These are all publicly tradable and pretty huge in terms of market cap.
5. Autonomous labs / science factories
Closed-loop experiment generation, robotic labs, cell therapy manufacturing, proprietary biological data. You need this layer to automate the discovery process end-to-end and tighten the feedback loop.

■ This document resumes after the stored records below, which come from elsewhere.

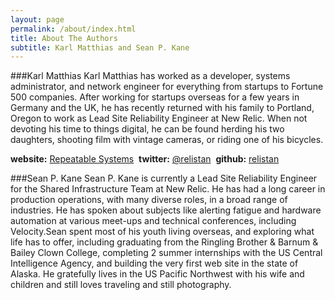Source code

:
 ```yaml
---
layout: page
permalink: /about/index.html
title: About The Authors
subtitle: Karl Matthias and Sean P. Kane
---
```


###Karl Matthias
Karl Matthias has worked as a developer, systems administrator, and network engineer for everything from startups to Fortune 500 companies. After working for startups overseas for a few years in Germany and the UK, he has recently returned with his family to Portland, Oregon to work as Lead Site Reliability Engineer at New Relic. When not devoting his time to things digital, he can be found herding his two daughters, shooting film with vintage cameras, or riding one of his bicycles.

**website:** [Repeatable Systems](http://relistan.com)&nbsp;
**twitter:** [@relistan](http://twitter.com/relistan)&nbsp;
**github:** [relistan](http://github.com/relistan)

###Sean P. Kane
Sean P. Kane is currently a Lead Site Reliability Engineer for the Shared Infrastructure Team at New Relic. He has had a long career in production operations, with many diverse roles, in a broad range of industries. He has spoken about subjects like alerting fatigue and hardware automation at various meet-ups and technical conferences, including Velocity.Sean spent most of his youth living overseas, and exploring what life has to offer, including graduating from the Ringling Brother & Barnum & Bailey Clown College, completing 2 summer internships with the US Central Intelligence Agency, and building the very first web site in the state of Alaska. He gratefully lives in the US Pacific Northwest with his wife and children and still loves traveling and still photography.

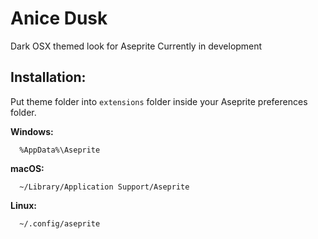 # Anice Dusk
Dark OSX themed look for Aseprite
Currently in development

## Installation:
Put theme folder into `extensions` folder inside your Aseprite preferences folder.

**Windows:**
```
  %AppData%\Aseprite
```

**macOS:**
```
  ~/Library/Application Support/Aseprite
```

**Linux:**
```
  ~/.config/aseprite
```
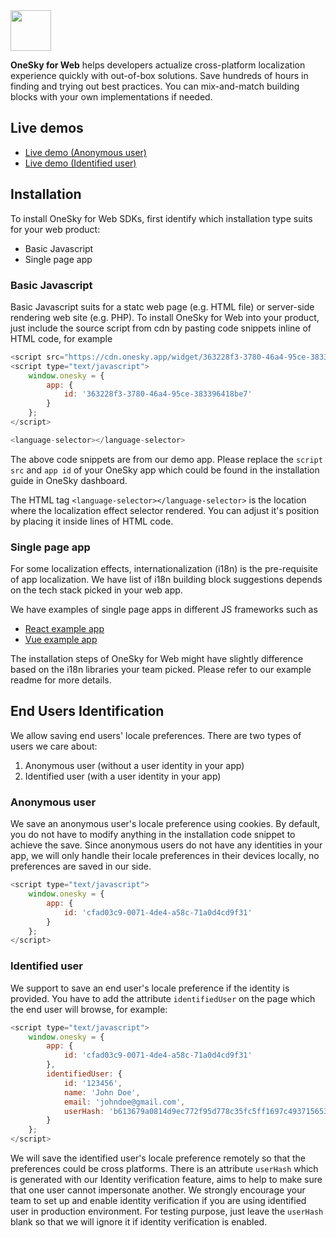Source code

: <img src="https://github.com/onesky/onesky-for-web/blob/screenshots/screenshots/onesky-saas.png?raw=true" height="65" />

**OneSky for Web** helps developers actualize cross-platform localization experience quickly with out-of-box solutions. Save hundreds of hours in finding and trying out best practices. You can mix-and-match building blocks with your own implementations if needed.

## Live demos
- [Live demo (Anonymous user)](https://onesky.github.io/onesky-for-web/examples/basic-javascript/anonymous_user.html)
- [Live demo (Identified user)](https://onesky.github.io/onesky-for-web/examples/basic-javascript/identified_user.html)

## Installation
To install OneSky for Web SDKs, first identify which installation type suits for your web product:
- Basic Javascript
- Single page app

### Basic Javascript
Basic Javascript suits for a statc web page (e.g. HTML file) or server-side rendering web site (e.g. PHP). To install OneSky for Web into your product, just include the source script from cdn by pasting code snippets inline of HTML code, for example

```javascript
<script src="https://cdn.onesky.app/widget/363228f3-3780-46a4-95ce-383396418be7"></script>
<script type="text/javascript">
    window.onesky = {
        app: {
            id: '363228f3-3780-46a4-95ce-383396418be7'
        }
    };
</script>

<language-selector></language-selector>
```
The above code snippets are from our demo app. Please replace the `script src` and `app id` of your OneSky app which could be found in the installation guide in OneSky dashboard.

The HTML tag `<language-selector></language-selector>` is the location where the localization effect selector rendered. You can adjust it's position by placing it inside lines of HTML code.

### Single page app
For some localization effects, internationalization (i18n) is the pre-requisite of app localization. We have list of i18n building block suggestions depends on the tech stack picked in your web app.

We have examples of single page apps in different JS frameworks such as
- [React example app](https://github.com/onesky/onesky-for-web/tree/master/examples/single-page-apps/react-example-app)
- [Vue example app](https://github.com/onesky/onesky-for-web/tree/master/examples/single-page-apps/vue-example-app)

The installation steps of OneSky for Web might have slightly difference based on the i18n libraries your team picked. Please refer to our example readme for more details.

## End Users Identification
We allow saving end users' locale preferences. There are two types of users we care about:
1. Anonymous user (without a user identity in your app)
1. Identified user (with a user identity in your app)

### Anonymous user
We save an anonymous user's locale preference using cookies. By default, you do not have to modify anything in the installation code snippet to achieve the save. Since anonymous users do not have any identities in your app, we will only handle their locale preferences in their devices locally, no preferences are saved in our side.

```javascript
<script type="text/javascript">
    window.onesky = {
        app: {
            id: 'cfad03c9-0071-4de4-a58c-71a0d4cd9f31'
        }
    };
</script>
```

### Identified user
We support to save an end user's locale preference if the identity is provided. You have to add the attribute `identifiedUser` on the page which the end user will browse, for example:
```javascript
<script type="text/javascript">
    window.onesky = {
        app: {
            id: 'cfad03c9-0071-4de4-a58c-71a0d4cd9f31'
        },
        identifiedUser: {
            id: '123456',
            name: 'John Doe',
            email: 'johndoe@gmail.com',
            userHash: 'b613679a0814d9ec772f95d778c35fc5ff1697c493715653c6c712144292c5ad'
        }
    };
</script>
```
We will save the identified user's locale preference remotely so that the preferences could be cross platforms. There is an attribute `userHash` which is generated with our Identity verification feature, aims to help to make sure that one user cannot impersonate another. We strongly encourage your team to set up and enable identity verification if you are using identified user in production environment. For testing purpose, just leave the `userHash` blank so that we will ignore it if identity verification is enabled.
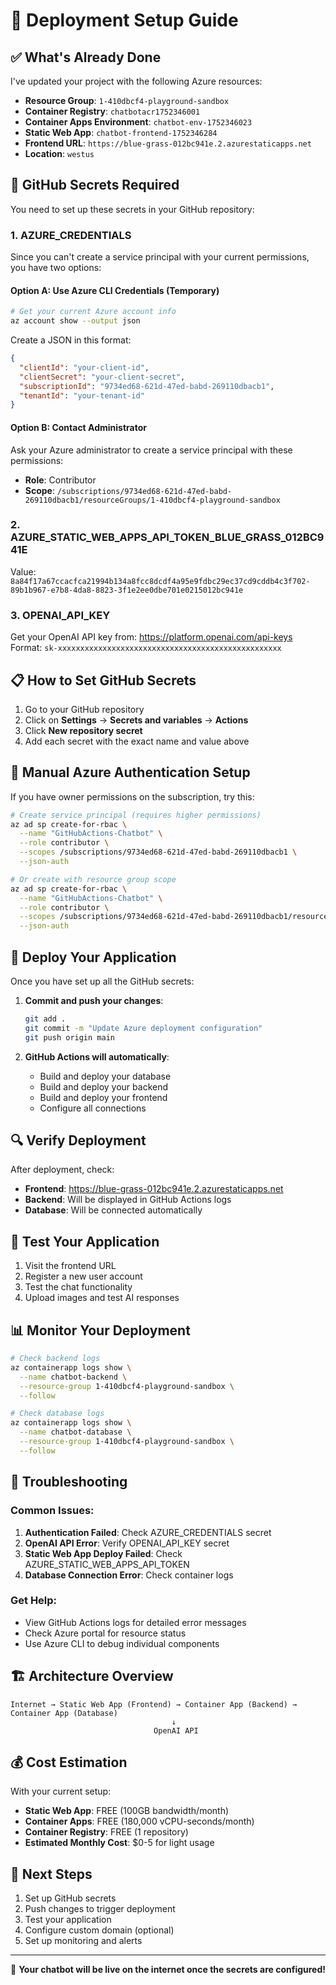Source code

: # 🚀 Deployment Setup Guide

## ✅ **What's Already Done**

I've updated your project with the following Azure resources:
- **Resource Group**: `1-410dbcf4-playground-sandbox`
- **Container Registry**: `chatbotacr1752346001`
- **Container Apps Environment**: `chatbot-env-1752346023`
- **Static Web App**: `chatbot-frontend-1752346284`
- **Frontend URL**: `https://blue-grass-012bc941e.2.azurestaticapps.net`
- **Location**: `westus`

## 🔐 **GitHub Secrets Required**

You need to set up these secrets in your GitHub repository:

### 1. **AZURE_CREDENTIALS**
Since you can't create a service principal with your current permissions, you have two options:

#### Option A: Use Azure CLI Credentials (Temporary)
```bash
# Get your current Azure account info
az account show --output json
```

Create a JSON in this format:
```json
{
  "clientId": "your-client-id",
  "clientSecret": "your-client-secret",
  "subscriptionId": "9734ed68-621d-47ed-babd-269110dbacb1",
  "tenantId": "your-tenant-id"
}
```

#### Option B: Contact Administrator
Ask your Azure administrator to create a service principal with these permissions:
- **Role**: Contributor
- **Scope**: `/subscriptions/9734ed68-621d-47ed-babd-269110dbacb1/resourceGroups/1-410dbcf4-playground-sandbox`

### 2. **AZURE_STATIC_WEB_APPS_API_TOKEN_BLUE_GRASS_012BC941E**
Value: `8a84f17a67ccacfca21994b134a8fcc8dcdf4a95e9fdbc29ec37cd9cddb4c3f702-89b1b967-e7b8-4da8-8823-3f1e2ee0dbe701e0215012bc941e`

### 3. **OPENAI_API_KEY**
Get your OpenAI API key from: https://platform.openai.com/api-keys
Format: `sk-xxxxxxxxxxxxxxxxxxxxxxxxxxxxxxxxxxxxxxxxxxxxxxxxxx`

## 📋 **How to Set GitHub Secrets**

1. Go to your GitHub repository
2. Click on **Settings** → **Secrets and variables** → **Actions**
3. Click **New repository secret**
4. Add each secret with the exact name and value above

## 🔧 **Manual Azure Authentication Setup**

If you have owner permissions on the subscription, try this:

```bash
# Create service principal (requires higher permissions)
az ad sp create-for-rbac \
  --name "GitHubActions-Chatbot" \
  --role contributor \
  --scopes /subscriptions/9734ed68-621d-47ed-babd-269110dbacb1 \
  --json-auth

# Or create with resource group scope
az ad sp create-for-rbac \
  --name "GitHubActions-Chatbot" \
  --role contributor \
  --scopes /subscriptions/9734ed68-621d-47ed-babd-269110dbacb1/resourceGroups/1-410dbcf4-playground-sandbox \
  --json-auth
```

## 🚀 **Deploy Your Application**

Once you have set up all the GitHub secrets:

1. **Commit and push your changes**:
   ```bash
   git add .
   git commit -m "Update Azure deployment configuration"
   git push origin main
   ```

2. **GitHub Actions will automatically**:
   - Build and deploy your database
   - Build and deploy your backend
   - Build and deploy your frontend
   - Configure all connections

## 🔍 **Verify Deployment**

After deployment, check:
- **Frontend**: https://blue-grass-012bc941e.2.azurestaticapps.net
- **Backend**: Will be displayed in GitHub Actions logs
- **Database**: Will be connected automatically

## 🧪 **Test Your Application**

1. Visit the frontend URL
2. Register a new user account
3. Test the chat functionality
4. Upload images and test AI responses

## 📊 **Monitor Your Deployment**

```bash
# Check backend logs
az containerapp logs show \
  --name chatbot-backend \
  --resource-group 1-410dbcf4-playground-sandbox \
  --follow

# Check database logs
az containerapp logs show \
  --name chatbot-database \
  --resource-group 1-410dbcf4-playground-sandbox \
  --follow
```

## 🐛 **Troubleshooting**

### Common Issues:
1. **Authentication Failed**: Check AZURE_CREDENTIALS secret
2. **OpenAI API Error**: Verify OPENAI_API_KEY secret
3. **Static Web App Deploy Failed**: Check AZURE_STATIC_WEB_APPS_API_TOKEN
4. **Database Connection Error**: Check container logs

### Get Help:
- View GitHub Actions logs for detailed error messages
- Check Azure portal for resource status
- Use Azure CLI to debug individual components

## 🏗️ **Architecture Overview**

```
Internet → Static Web App (Frontend) → Container App (Backend) → Container App (Database)
                                    ↓
                                OpenAI API
```

## 💰 **Cost Estimation**

With your current setup:
- **Static Web App**: FREE (100GB bandwidth/month)
- **Container Apps**: FREE (180,000 vCPU-seconds/month)
- **Container Registry**: FREE (1 repository)
- **Estimated Monthly Cost**: $0-5 for light usage

## 🎯 **Next Steps**

1. Set up GitHub secrets
2. Push changes to trigger deployment
3. Test your application
4. Configure custom domain (optional)
5. Set up monitoring and alerts

---

🚀 **Your chatbot will be live on the internet once the secrets are configured!**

| Company | Public / private | Ticker / scale marker | One-line explanation |
|---|---|---|---|
| Lila Sciences | Private | ~$550M raised; >$1.3B valuation | Flagship-backed “AI Science Factory” company building AI-controlled robotic labs that generate proprietary experimental data across biology, chemistry, materials, energy, and semiconductors. Reuters reported a $115M extension in Oct. 2025, bringing total raised to $550M and valuation above $1.3B. |
| Cellares | Private | ~$612M total funding; reported ~$1.4B valuation | Automated cell-therapy manufacturing company building Cell Shuttle factory systems to industrialize CAR-T/cell therapy production. Its Jan. 2026 $257M Series D brought total capital funding to about $612M; Forge reports a May 2026 Series D-1 valuation around $1.4B. |
| Ginkgo Bioworks | Public | NYSE: DNA; market cap ~$600M | Public synthetic-biology foundry pivoting hard toward autonomous labs; important as both a real infrastructure player and a cautionary tale after the SPAC-era valuation collapse. Yahoo Finance showed market cap around $597M, and Ginkgo’s Q1 2026 release says its Nebula autonomous lab is the world’s largest and that it aims to double its size in 2026. |
| Emerald Cloud Lab | Private | ~$151M-$152M raised; Forge shows ~$336M post-money in 2025 round | Remote robotic cloud lab that lets scientists run chemistry/biology experiments through software. Funding sources put total raised around $151M-$152M, with Forge showing a July 2025 Series C-1 post-money valuation of about $336M. |
| Automata | Private | ~$145M-$177M raised; $45M Series C in 2026 | Lab automation hardware/software company building modular, AI-ready robotic lab infrastructure for pharma and biotech. Automata announced a $45M Series C in Jan. 2026, while funding trackers put total raised roughly in the $145M-$177M range. |
| Culture Biosciences | Private | ~$100M-$107M+ raised; Series C in 2025 undisclosed | Cloud-connected bioreactor / bioprocess development company, making fermentation and biologics process development more programmable and data-rich. The company said it had raised over $100M after its 2021 Series B, and trackers put total funding around $107M after its 2025 Series C. |
| Synthace | Private | ~$77M-$95M raised depending source; $35M Series C in 2021 | Life-sciences R&D automation software company that helps scientists design, automate, and analyze biological experiments across lab instruments. Synthace announced a $35M Series C in 2021; trackers put total funding roughly $77M-$95M. |
| Strateos | Private | ~$73M-$108M raised depending source; $56.1M Series B in 2021 | Earlier robotic cloud-lab / SmartLab platform for remote automated R&D experimentation. Its 2021 Series B was $56.1M, and funding trackers put total raised in the ~$73M-$108M range. |
6. Longevity / adjacent biology
Adding this because it’s one of the aspects of AI that is frequently mentioned by futurists: AI might help us solve aging, which is complex and multivariate.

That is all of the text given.